ENTRIES SHOWN START

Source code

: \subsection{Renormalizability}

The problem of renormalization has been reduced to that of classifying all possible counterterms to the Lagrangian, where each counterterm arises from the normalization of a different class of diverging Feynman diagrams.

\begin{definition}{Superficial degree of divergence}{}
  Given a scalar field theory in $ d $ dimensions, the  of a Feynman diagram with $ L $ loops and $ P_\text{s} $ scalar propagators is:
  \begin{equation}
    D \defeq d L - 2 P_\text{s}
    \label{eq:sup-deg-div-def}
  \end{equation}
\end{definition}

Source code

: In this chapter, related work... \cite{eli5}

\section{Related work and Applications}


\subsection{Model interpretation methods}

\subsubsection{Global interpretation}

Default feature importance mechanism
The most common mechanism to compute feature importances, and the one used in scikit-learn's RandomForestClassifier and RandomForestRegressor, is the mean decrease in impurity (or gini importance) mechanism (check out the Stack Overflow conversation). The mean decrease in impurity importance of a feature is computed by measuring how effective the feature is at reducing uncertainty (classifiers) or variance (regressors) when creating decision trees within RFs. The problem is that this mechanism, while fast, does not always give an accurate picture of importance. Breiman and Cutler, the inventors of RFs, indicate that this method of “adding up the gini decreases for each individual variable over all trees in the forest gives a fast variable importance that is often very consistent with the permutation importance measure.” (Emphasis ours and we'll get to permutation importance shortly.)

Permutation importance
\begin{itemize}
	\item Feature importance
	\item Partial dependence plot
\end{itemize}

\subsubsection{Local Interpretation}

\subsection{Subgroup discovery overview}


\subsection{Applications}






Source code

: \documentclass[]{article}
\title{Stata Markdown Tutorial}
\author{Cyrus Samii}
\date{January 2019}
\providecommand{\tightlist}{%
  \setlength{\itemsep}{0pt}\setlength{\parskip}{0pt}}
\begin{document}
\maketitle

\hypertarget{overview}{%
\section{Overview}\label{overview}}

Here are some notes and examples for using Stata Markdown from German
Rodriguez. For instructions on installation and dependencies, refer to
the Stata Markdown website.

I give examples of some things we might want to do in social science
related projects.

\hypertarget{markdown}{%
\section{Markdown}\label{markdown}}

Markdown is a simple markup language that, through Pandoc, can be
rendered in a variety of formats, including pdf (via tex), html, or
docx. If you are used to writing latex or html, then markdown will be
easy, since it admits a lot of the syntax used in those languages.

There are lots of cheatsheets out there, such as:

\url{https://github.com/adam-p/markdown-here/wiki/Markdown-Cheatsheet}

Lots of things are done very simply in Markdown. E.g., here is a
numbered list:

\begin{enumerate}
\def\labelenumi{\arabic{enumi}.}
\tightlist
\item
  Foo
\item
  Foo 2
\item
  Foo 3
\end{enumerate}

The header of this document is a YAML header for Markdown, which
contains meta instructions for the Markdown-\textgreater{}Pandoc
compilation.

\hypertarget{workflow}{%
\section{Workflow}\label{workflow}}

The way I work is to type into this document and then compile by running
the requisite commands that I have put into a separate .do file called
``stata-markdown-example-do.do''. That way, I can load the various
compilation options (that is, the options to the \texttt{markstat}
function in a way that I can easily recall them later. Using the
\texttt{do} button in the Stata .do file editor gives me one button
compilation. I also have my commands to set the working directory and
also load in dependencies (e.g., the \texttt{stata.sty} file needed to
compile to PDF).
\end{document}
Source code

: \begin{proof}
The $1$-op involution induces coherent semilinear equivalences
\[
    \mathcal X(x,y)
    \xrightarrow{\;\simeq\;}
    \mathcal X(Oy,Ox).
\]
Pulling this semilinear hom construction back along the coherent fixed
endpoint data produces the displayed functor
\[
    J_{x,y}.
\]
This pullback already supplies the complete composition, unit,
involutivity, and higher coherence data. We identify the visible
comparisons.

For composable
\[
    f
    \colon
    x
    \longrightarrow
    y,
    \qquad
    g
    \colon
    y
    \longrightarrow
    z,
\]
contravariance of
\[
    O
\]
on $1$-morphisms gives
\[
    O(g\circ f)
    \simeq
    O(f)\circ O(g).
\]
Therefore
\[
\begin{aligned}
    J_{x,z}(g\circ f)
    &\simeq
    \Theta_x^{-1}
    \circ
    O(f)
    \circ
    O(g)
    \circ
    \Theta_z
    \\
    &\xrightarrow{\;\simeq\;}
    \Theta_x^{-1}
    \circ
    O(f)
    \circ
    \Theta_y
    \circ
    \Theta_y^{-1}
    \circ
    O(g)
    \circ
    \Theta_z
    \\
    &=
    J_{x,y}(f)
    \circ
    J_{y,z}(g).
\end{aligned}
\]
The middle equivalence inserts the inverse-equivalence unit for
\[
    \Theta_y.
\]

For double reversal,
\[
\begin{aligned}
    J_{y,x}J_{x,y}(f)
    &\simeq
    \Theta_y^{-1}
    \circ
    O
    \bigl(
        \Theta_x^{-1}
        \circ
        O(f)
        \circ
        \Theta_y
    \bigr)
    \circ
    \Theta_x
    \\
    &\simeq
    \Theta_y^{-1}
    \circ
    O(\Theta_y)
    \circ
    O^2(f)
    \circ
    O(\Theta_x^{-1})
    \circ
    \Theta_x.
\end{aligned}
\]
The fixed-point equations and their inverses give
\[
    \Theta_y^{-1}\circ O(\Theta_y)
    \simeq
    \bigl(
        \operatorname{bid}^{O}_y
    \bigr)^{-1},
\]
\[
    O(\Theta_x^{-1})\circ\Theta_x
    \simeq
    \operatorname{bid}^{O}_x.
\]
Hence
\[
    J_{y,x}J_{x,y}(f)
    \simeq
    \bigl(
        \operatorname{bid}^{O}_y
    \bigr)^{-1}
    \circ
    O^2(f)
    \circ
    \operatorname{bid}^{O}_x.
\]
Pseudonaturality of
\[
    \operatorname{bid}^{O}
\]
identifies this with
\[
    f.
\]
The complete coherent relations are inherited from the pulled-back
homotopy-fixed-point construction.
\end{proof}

ENTRIES SHOWN END

TASK DESCRIPTION: When copying the data above, please keep exactly the lines from its first line through the line with "Given a scalar", both ends included, and drop the rest.

ANSWER SECTION:
Source code

: \subsection{Renormalizability}

The problem of renormalization has been reduced to that of classifying all possible counterterms to the Lagrangian, where each counterterm arises from the normalization of a different class of diverging Feynman diagrams.

\begin{definition}{Superficial degree of divergence}{}
  Given a scalar field theory in $ d $ dimensions, the  of a Feynman diagram with $ L $ loops and $ P_\text{s} $ scalar propagators is:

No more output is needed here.